ACTIVITY:
Scan the listing below and copy each line holding the word "func".

INFORMATION SHOWN:
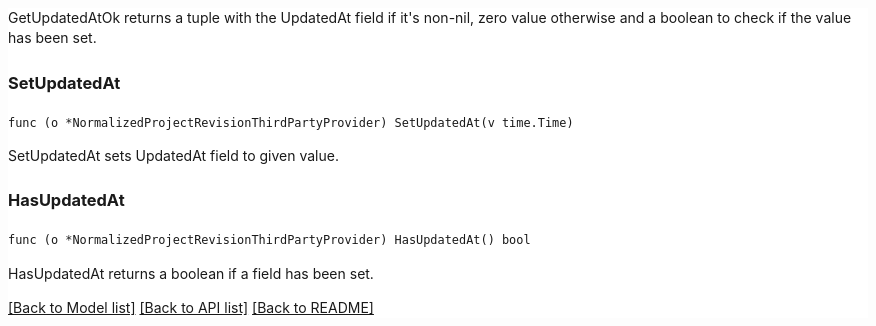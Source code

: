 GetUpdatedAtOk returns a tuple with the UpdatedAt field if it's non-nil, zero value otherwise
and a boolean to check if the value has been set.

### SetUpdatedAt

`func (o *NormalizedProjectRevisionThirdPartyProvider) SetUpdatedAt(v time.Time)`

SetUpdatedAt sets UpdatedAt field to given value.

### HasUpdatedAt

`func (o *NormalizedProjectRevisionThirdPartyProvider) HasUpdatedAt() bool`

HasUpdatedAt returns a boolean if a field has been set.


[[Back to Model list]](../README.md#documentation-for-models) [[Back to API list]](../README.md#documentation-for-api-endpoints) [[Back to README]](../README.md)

WRITTEN ANSWER:
`func (o *NormalizedProjectRevisionThirdPartyProvider) SetUpdatedAt(v time.Time)`
`func (o *NormalizedProjectRevisionThirdPartyProvider) HasUpdatedAt() bool`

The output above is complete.